Exercise objective: Scan the entries below for the word "aplicaciones" and copy every line where it turns up.

————————

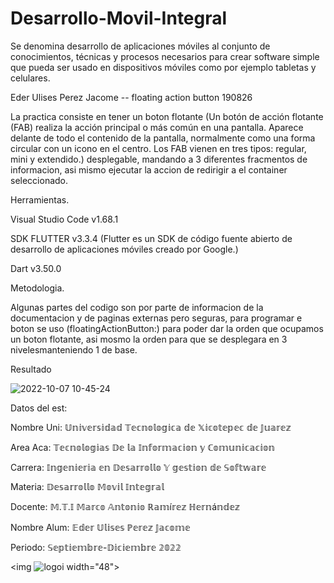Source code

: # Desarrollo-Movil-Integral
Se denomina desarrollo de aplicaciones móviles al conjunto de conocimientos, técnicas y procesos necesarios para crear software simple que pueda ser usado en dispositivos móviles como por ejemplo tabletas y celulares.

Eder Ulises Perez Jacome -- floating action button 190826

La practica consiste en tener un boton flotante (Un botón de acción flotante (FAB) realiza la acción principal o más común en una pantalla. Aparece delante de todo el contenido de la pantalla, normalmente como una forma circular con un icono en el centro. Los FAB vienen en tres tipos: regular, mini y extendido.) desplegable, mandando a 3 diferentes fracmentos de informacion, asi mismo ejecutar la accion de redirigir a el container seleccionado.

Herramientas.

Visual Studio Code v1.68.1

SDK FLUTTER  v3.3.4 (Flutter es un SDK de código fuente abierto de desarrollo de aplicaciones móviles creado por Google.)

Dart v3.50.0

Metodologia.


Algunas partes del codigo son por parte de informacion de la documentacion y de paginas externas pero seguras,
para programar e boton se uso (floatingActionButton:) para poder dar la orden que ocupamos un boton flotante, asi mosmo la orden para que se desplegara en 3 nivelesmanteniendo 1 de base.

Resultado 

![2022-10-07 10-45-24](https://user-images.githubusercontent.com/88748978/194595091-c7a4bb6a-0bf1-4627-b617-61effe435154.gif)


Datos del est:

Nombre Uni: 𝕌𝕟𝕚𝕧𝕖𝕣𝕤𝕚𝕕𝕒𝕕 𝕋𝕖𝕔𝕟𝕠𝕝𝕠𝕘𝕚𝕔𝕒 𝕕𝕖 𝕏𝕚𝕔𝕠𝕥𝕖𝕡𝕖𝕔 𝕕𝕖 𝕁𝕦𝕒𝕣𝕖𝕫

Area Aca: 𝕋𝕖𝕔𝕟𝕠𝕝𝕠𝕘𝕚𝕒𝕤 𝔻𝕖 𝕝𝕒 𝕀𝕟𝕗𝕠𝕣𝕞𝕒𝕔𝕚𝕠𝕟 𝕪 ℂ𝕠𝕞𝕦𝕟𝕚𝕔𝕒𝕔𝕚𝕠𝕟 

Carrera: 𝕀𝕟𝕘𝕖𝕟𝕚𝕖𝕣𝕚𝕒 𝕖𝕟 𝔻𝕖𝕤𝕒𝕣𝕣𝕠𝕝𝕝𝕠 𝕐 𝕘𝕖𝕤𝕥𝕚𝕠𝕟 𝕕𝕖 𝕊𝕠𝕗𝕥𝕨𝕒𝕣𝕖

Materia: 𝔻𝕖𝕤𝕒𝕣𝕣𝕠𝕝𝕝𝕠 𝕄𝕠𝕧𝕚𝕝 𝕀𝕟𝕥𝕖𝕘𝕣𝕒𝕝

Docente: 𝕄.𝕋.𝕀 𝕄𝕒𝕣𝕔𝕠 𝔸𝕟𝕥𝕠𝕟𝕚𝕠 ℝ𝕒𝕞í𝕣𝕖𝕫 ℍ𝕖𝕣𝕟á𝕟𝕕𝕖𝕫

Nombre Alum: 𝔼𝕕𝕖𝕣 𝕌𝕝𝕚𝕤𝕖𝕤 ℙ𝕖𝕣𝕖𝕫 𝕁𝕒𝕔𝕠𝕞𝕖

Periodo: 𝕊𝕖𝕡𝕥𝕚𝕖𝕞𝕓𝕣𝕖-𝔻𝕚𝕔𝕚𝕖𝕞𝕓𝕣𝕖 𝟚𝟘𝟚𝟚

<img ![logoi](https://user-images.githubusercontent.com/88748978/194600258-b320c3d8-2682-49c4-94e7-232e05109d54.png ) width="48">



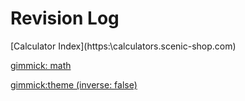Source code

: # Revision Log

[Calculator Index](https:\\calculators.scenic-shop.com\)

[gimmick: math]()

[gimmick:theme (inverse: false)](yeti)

————————

Solution to this problem:
Se denomina desarrollo de aplicaciones móviles al conjunto de conocimientos, técnicas y procesos necesarios para crear software simple que pueda ser usado en dispositivos móviles como por ejemplo tabletas y celulares.
SDK FLUTTER  v3.3.4 (Flutter es un SDK de código fuente abierto de desarrollo de aplicaciones móviles creado por Google.)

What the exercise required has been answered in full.